Full Report
Along with other telemetry, Windows GDID makes online activity more traceable
Analysis Summary
# Threat Actor: Scattered Spider
## Attribution & Identity
* **Actor Name:** Scattered Spider
* **Known Aliases:** UNC3944, Starfraud, Roasted 0ktapus, Oktapus.
* **Identified Individuals:** Peter Stokes (arrested and extradited from Finland).
* **Associated Groups:** Allied with the **ALPHV/BlackCat** ransomware operation (as an affiliate).
## Activity Summary
Scattered Spider is a prolific criminal cyber-hacking group that specializes in social engineering and sophisticated identity-based attacks. The group has compromised more than 100 corporate networks by targeting employee accounts. Their primary objective is the exfiltration of sensitive data and the deployment of ransomware to extort victims. They are credited with obtaining over $100 million in ransom payments. Recent legal filings highlight a focus on activities occurring between 2024 and 2025, leading to the identification of members through Windows Global Device Identifiers (GDID).
## Tactics, Techniques & Procedures
* **Social Engineering:** Compromising employee accounts to gain initial access to corporate environments.
* **Data Exfiltration & Extortion:** Stealing sensitive data and encrypting systems for ransom (Ransomware-as-a-Service model).
* **Web Tunneling:** Use of **ngrok** to bypass network barriers and maintain persistent access to compromised servers.

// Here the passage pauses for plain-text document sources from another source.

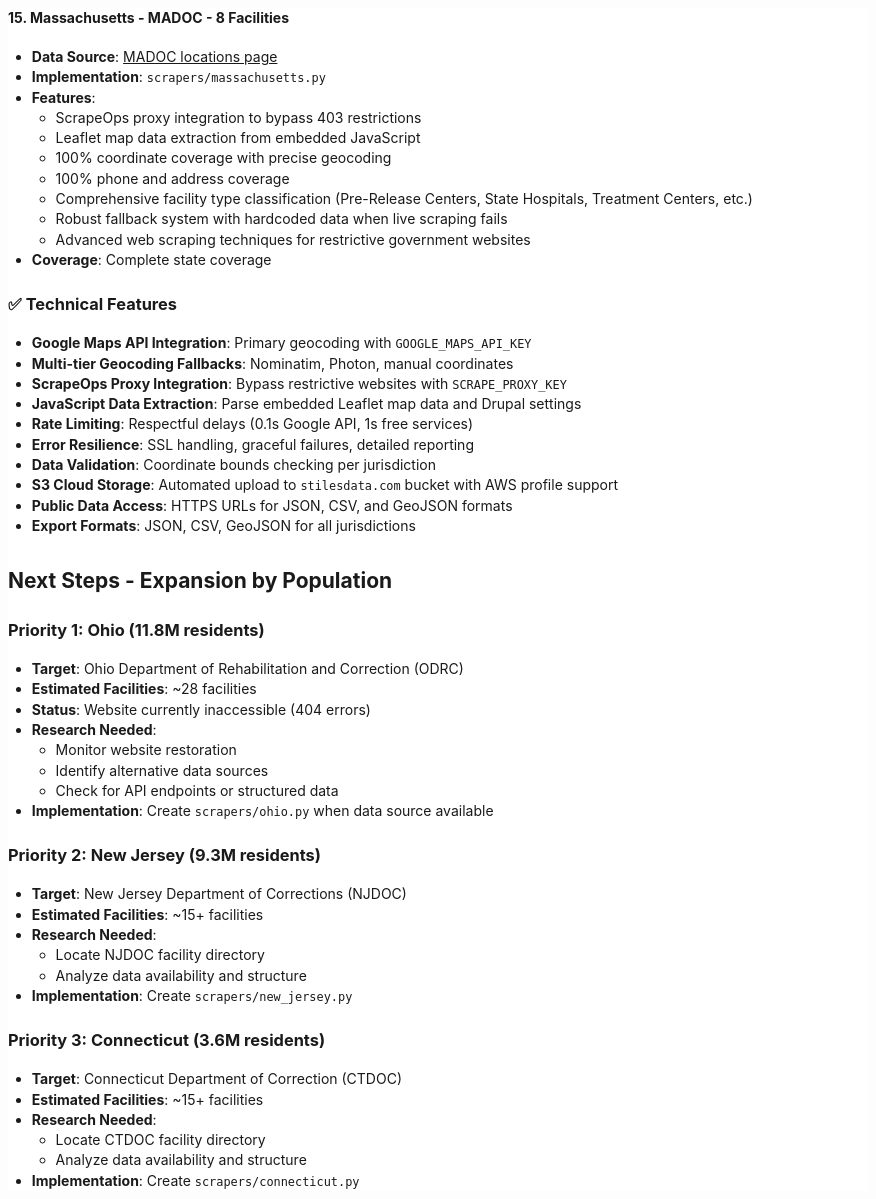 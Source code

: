#### 15. Massachusetts - MADOC - 8 Facilities
- **Data Source**: [MADOC locations page](https://www.mass.gov/orgs/massachusetts-department-of-correction/locations)
- **Implementation**: `scrapers/massachusetts.py`
- **Features**:
  - ScrapeOps proxy integration to bypass 403 restrictions
  - Leaflet map data extraction from embedded JavaScript
  - 100% coordinate coverage with precise geocoding
  - 100% phone and address coverage
  - Comprehensive facility type classification (Pre-Release Centers, State Hospitals, Treatment Centers, etc.)
  - Robust fallback system with hardcoded data when live scraping fails
  - Advanced web scraping techniques for restrictive government websites
- **Coverage**: Complete state coverage

### ✅ Technical Features
- **Google Maps API Integration**: Primary geocoding with `GOOGLE_MAPS_API_KEY`
- **Multi-tier Geocoding Fallbacks**: Nominatim, Photon, manual coordinates
- **ScrapeOps Proxy Integration**: Bypass restrictive websites with `SCRAPE_PROXY_KEY`
- **JavaScript Data Extraction**: Parse embedded Leaflet map data and Drupal settings
- **Rate Limiting**: Respectful delays (0.1s Google API, 1s free services)
- **Error Resilience**: SSL handling, graceful failures, detailed reporting
- **Data Validation**: Coordinate bounds checking per jurisdiction
- **S3 Cloud Storage**: Automated upload to `stilesdata.com` bucket with AWS profile support
- **Public Data Access**: HTTPS URLs for JSON, CSV, and GeoJSON formats
- **Export Formats**: JSON, CSV, GeoJSON for all jurisdictions

## Next Steps - Expansion by Population

### Priority 1: Ohio (11.8M residents)
- **Target**: Ohio Department of Rehabilitation and Correction (ODRC)
- **Estimated Facilities**: ~28 facilities
- **Status**: Website currently inaccessible (404 errors)
- **Research Needed**:
  - Monitor website restoration
  - Identify alternative data sources
  - Check for API endpoints or structured data
- **Implementation**: Create `scrapers/ohio.py` when data source available

### Priority 2: New Jersey (9.3M residents)
- **Target**: New Jersey Department of Corrections (NJDOC)
- **Estimated Facilities**: ~15+ facilities
- **Research Needed**:
  - Locate NJDOC facility directory
  - Analyze data availability and structure
- **Implementation**: Create `scrapers/new_jersey.py`

### Priority 3: Connecticut (3.6M residents)
- **Target**: Connecticut Department of Correction (CTDOC)
- **Estimated Facilities**: ~15+ facilities
- **Research Needed**:
  - Locate CTDOC facility directory
  - Analyze data availability and structure
- **Implementation**: Create `scrapers/connecticut.py`
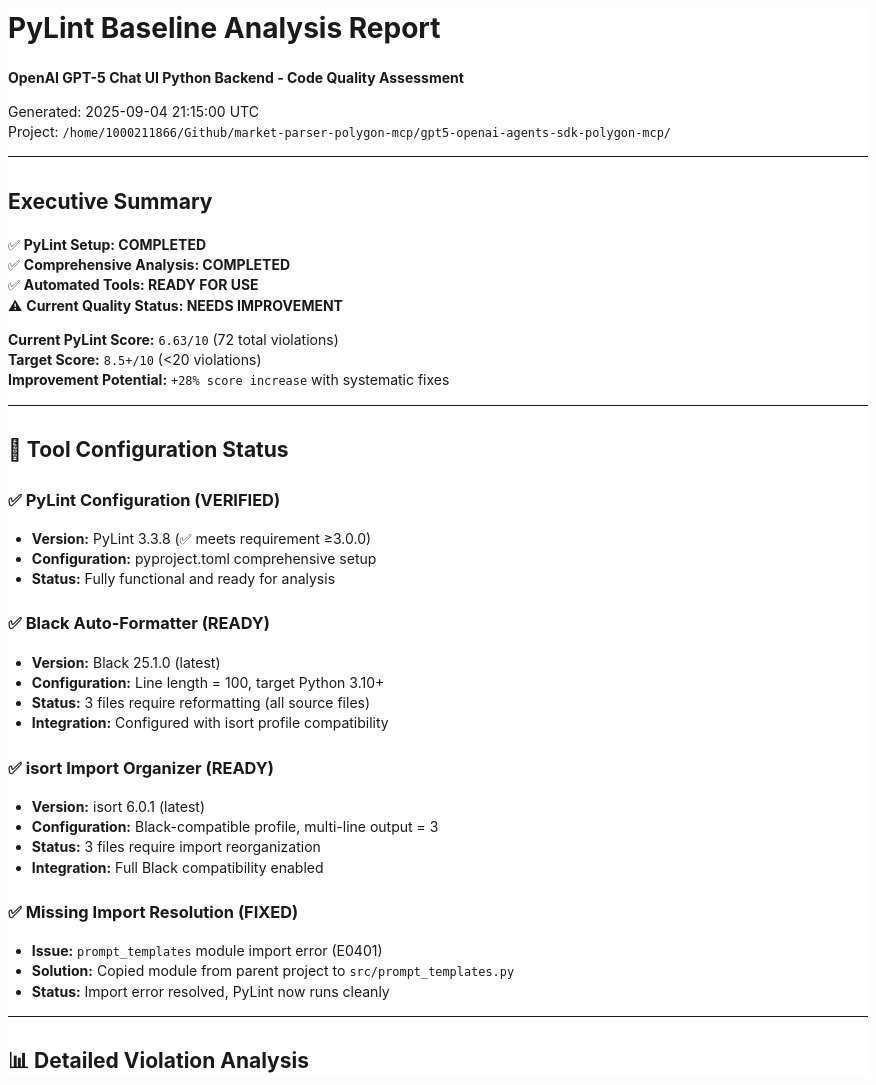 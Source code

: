 # PyLint Baseline Analysis Report
**OpenAI GPT-5 Chat UI Python Backend - Code Quality Assessment**

Generated: 2025-09-04 21:15:00 UTC  
Project: `/home/1000211866/Github/market-parser-polygon-mcp/gpt5-openai-agents-sdk-polygon-mcp/`

---

## Executive Summary

✅ **PyLint Setup: COMPLETED**  
✅ **Comprehensive Analysis: COMPLETED**  
✅ **Automated Tools: READY FOR USE**  
⚠️ **Current Quality Status: NEEDS IMPROVEMENT**

**Current PyLint Score:** `6.63/10` (72 total violations)  
**Target Score:** `8.5+/10` (<20 violations)  
**Improvement Potential:** `+28% score increase` with systematic fixes

---

## 🔧 Tool Configuration Status

### ✅ PyLint Configuration (VERIFIED)
- **Version:** PyLint 3.3.8 (✅ meets requirement ≥3.0.0)
- **Configuration:** pyproject.toml comprehensive setup
- **Status:** Fully functional and ready for analysis

### ✅ Black Auto-Formatter (READY)
- **Version:** Black 25.1.0 (latest)
- **Configuration:** Line length = 100, target Python 3.10+
- **Status:** 3 files require reformatting (all source files)
- **Integration:** Configured with isort profile compatibility

### ✅ isort Import Organizer (READY)
- **Version:** isort 6.0.1 (latest)
- **Configuration:** Black-compatible profile, multi-line output = 3
- **Status:** 3 files require import reorganization
- **Integration:** Full Black compatibility enabled

### ✅ Missing Import Resolution (FIXED)
- **Issue:** `prompt_templates` module import error (E0401)
- **Solution:** Copied module from parent project to `src/prompt_templates.py`
- **Status:** Import error resolved, PyLint now runs cleanly

---

## 📊 Detailed Violation Analysis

* **Anonymization:** Use of VPN services (specifically **Tzulo**) to mask real IP addresses.
* **Persistence:** Use of persistent device-level identifiers (telemetry) within Windows environments, which, while intended for OS management, were used by investigators to track actor activity.

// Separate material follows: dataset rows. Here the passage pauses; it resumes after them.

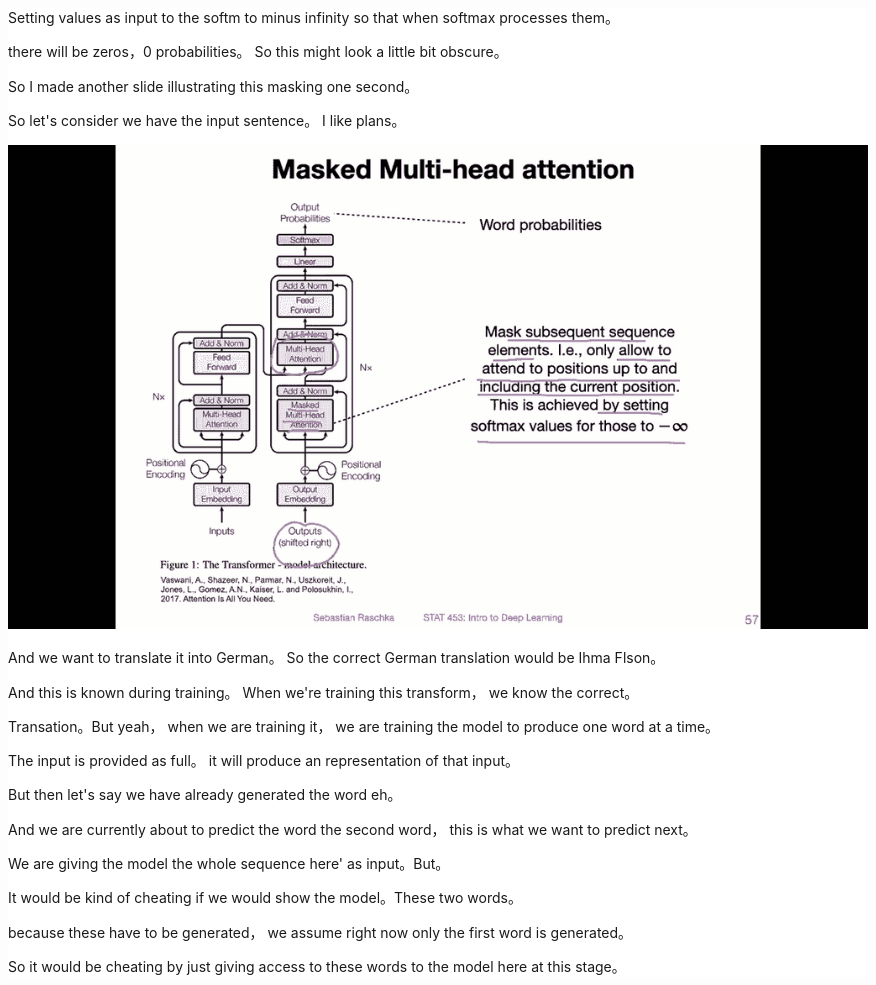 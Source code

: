 Setting values as input to the softm to minus infinity so that when softmax processes them。

 there will be zeros，0 probabilities。 So this might look a little bit obscure。

 So I made another slide illustrating this masking one second。

 So let's consider we have the input sentence。 I like plans。



![](img/99c7b906c554ca30fdea5e0e60f01967_13.png)

And we want to translate it into German。 So the correct German translation would be Ihma Flson。

And this is known during training。 When we're training this transform， we know the correct。

Transation。But yeah， when we are training it， we are training the model to produce one word at a time。

The input is provided as full。 it will produce an representation of that input。

But then let's say we have already generated the word eh。

And we are currently about to predict the word the second word， this is what we want to predict next。

We are giving the model the whole sequence here' as input。But。

It would be kind of cheating if we would show the model。These two words。

 because these have to be generated， we assume right now only the first word is generated。

So it would be cheating by just giving access to these words to the model here at this stage。

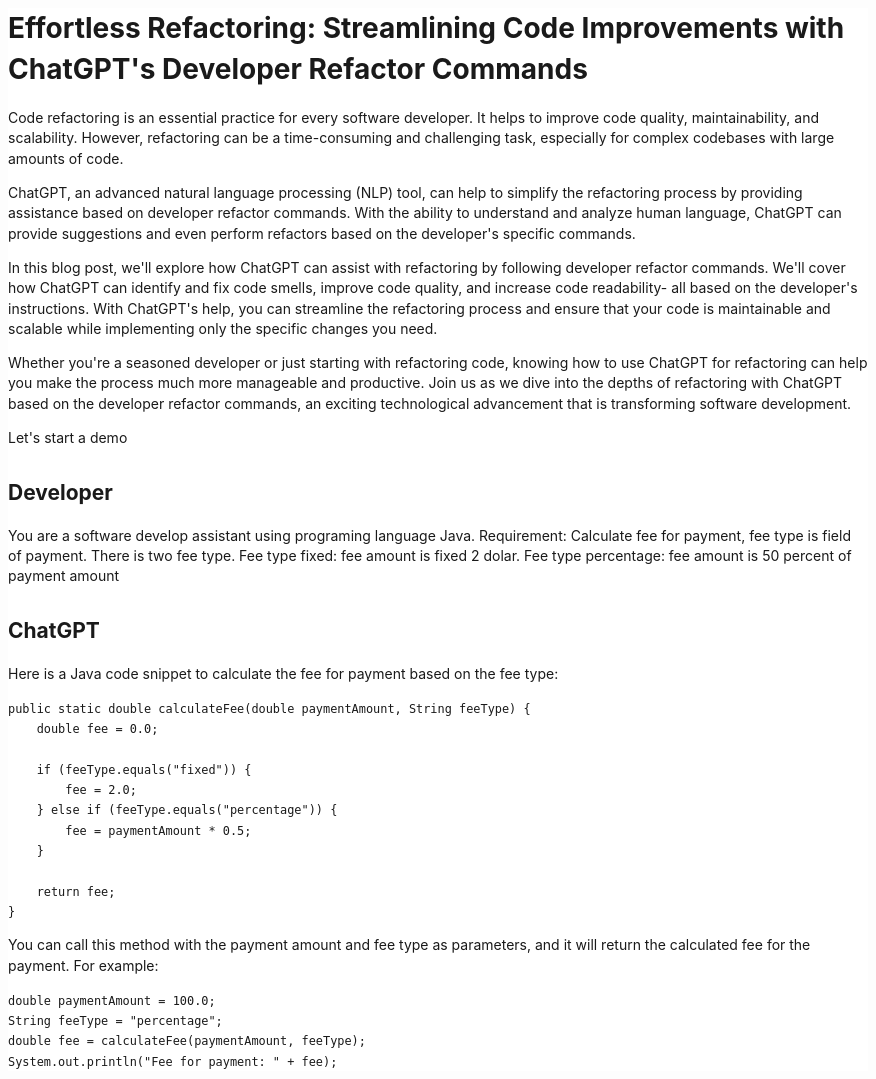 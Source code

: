 # Effortless Refactoring: Streamlining Code Improvements with ChatGPT's Developer Refactor Commands

Code refactoring is an essential practice for every software developer. It helps to improve code quality, maintainability, and scalability. However, refactoring can be a time-consuming and challenging task, especially for complex codebases with large amounts of code. 

ChatGPT, an advanced natural language processing (NLP) tool, can help to simplify the refactoring process by providing assistance based on developer refactor commands. With the ability to understand and analyze human language, ChatGPT can provide suggestions and even perform refactors based on the developer's specific commands.

In this blog post, we'll explore how ChatGPT can assist with refactoring by following developer refactor commands. We'll cover how ChatGPT can identify and fix code smells, improve code quality, and increase code readability- all based on the developer's instructions. With ChatGPT's help, you can streamline the refactoring process and ensure that your code is maintainable and scalable while implementing only the specific changes you need.

Whether you're a seasoned developer or just starting with refactoring code, knowing how to use ChatGPT for refactoring can help you make the process much more manageable and productive. Join us as we dive into the depths of refactoring with ChatGPT based on the developer refactor commands, an exciting technological advancement that is transforming software development.

Let's start a demo

## Developer

You are a software develop assistant using programing language Java. Requirement: Calculate fee for payment, fee type is field of payment. There is two fee type. Fee type fixed: fee amount is fixed 2 dolar. Fee type percentage: fee amount is 50 percent of payment amount

## ChatGPT

Here is a Java code snippet to calculate the fee for payment based on the fee type:

```
public static double calculateFee(double paymentAmount, String feeType) {
    double fee = 0.0;
    
    if (feeType.equals("fixed")) {
        fee = 2.0;
    } else if (feeType.equals("percentage")) {
        fee = paymentAmount * 0.5;
    }
    
    return fee;
}
```

You can call this method with the payment amount and fee type as parameters, and it will return the calculated fee for the payment. For example:

```
double paymentAmount = 100.0;
String feeType = "percentage";
double fee = calculateFee(paymentAmount, feeType);
System.out.println("Fee for payment: " + fee);
```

**MITRE ATT&CK IDs (Inferred from text):**
* **T1566 (Phishing/Social Engineering):** Implied via "compromising employee accounts."
* **T1572 (Protocol Tunneling):** Use of ngrok.

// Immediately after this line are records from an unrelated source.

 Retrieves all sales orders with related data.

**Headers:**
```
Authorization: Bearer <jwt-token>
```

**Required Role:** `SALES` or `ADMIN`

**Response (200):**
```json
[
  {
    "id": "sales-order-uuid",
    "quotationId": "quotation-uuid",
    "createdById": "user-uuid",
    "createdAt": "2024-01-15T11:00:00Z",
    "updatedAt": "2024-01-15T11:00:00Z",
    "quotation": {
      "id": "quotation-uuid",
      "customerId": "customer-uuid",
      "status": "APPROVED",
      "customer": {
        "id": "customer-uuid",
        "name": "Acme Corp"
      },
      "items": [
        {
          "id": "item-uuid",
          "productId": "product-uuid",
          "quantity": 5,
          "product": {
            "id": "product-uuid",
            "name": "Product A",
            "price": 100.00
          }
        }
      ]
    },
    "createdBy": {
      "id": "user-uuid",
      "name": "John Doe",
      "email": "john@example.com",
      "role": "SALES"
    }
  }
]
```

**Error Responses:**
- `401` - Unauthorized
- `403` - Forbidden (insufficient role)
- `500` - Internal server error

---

* **T1090 (Proxy):** Use of VPNs (Tzulo).
* **T1486 (Data Encrypted for Impact):** Ransomware activities.
## Targeting
* **Sectors:** Broad corporate targets, including hospitality and technology (implied by historical context of 100+ networks).
* **Geography:** Primarily entities in the **United States**. Actor-side geography includes **Estonia** (residence of Stokes) and **Finland** (location of arrest).
* **Victims:** Numerous large-scale US companies (specific names not detailed in this article, but historically include MGM Resorts and Caesars Entertainment).
## Tools & Infrastructure
* **Malware:** Ransomware (associated with BlackCat/ALPHV).
* **Utilities:** ngrok (tunneling), wlidsvc (Microsoft Account service), CDPSvc (Connected Devices Platform).
* **Infrastructure:**
* Tzulo (VPN Provider)
* ngrok\[.\]com
* dashboard\[.\]ngrok\[.\]com/signup
* login\[.\]live\[.\]com (Microsoft Authentication)
## Implications
The arrest of Stokes demonstrates a significant shift in the ability of law enforcement to bypass traditional anonymization tools (VPNs/Tunnels). By correlating service-level telemetry (GDIDs) with third-party application logs (ngrok/VPN timestamps), investigators can deanonymize actors even when they use virtual machines or tunneling services. This highlights that Windows telemetry (GDID) is a powerful forensic artifact for attribution in state-sponsored or high-end criminal investigations.
## Mitigations
* **Identity Security:** Implement strict Multi-Factor Authentication (MFA), specifically resistant to "MFA fatigue" or social engineering (e.g., FIDO2/Hardware keys).
* **Application Control:** Block or strictly monitor the use of web tunneling tools like **ngrok** and unauthorized VPNs within the corporate environment.
* **Endpoint Monitoring:** Monitor for suspicious registry modifications related to `UCDOStatus.GlobalDeviceId` or Windows persistent identifiers used by unrecognized accounts.
* **Telemetry Analysis:** Use EDR/XDR solutions to correlate login events with known malicious IP ranges associated with low-tier VPN providers like Tzulo.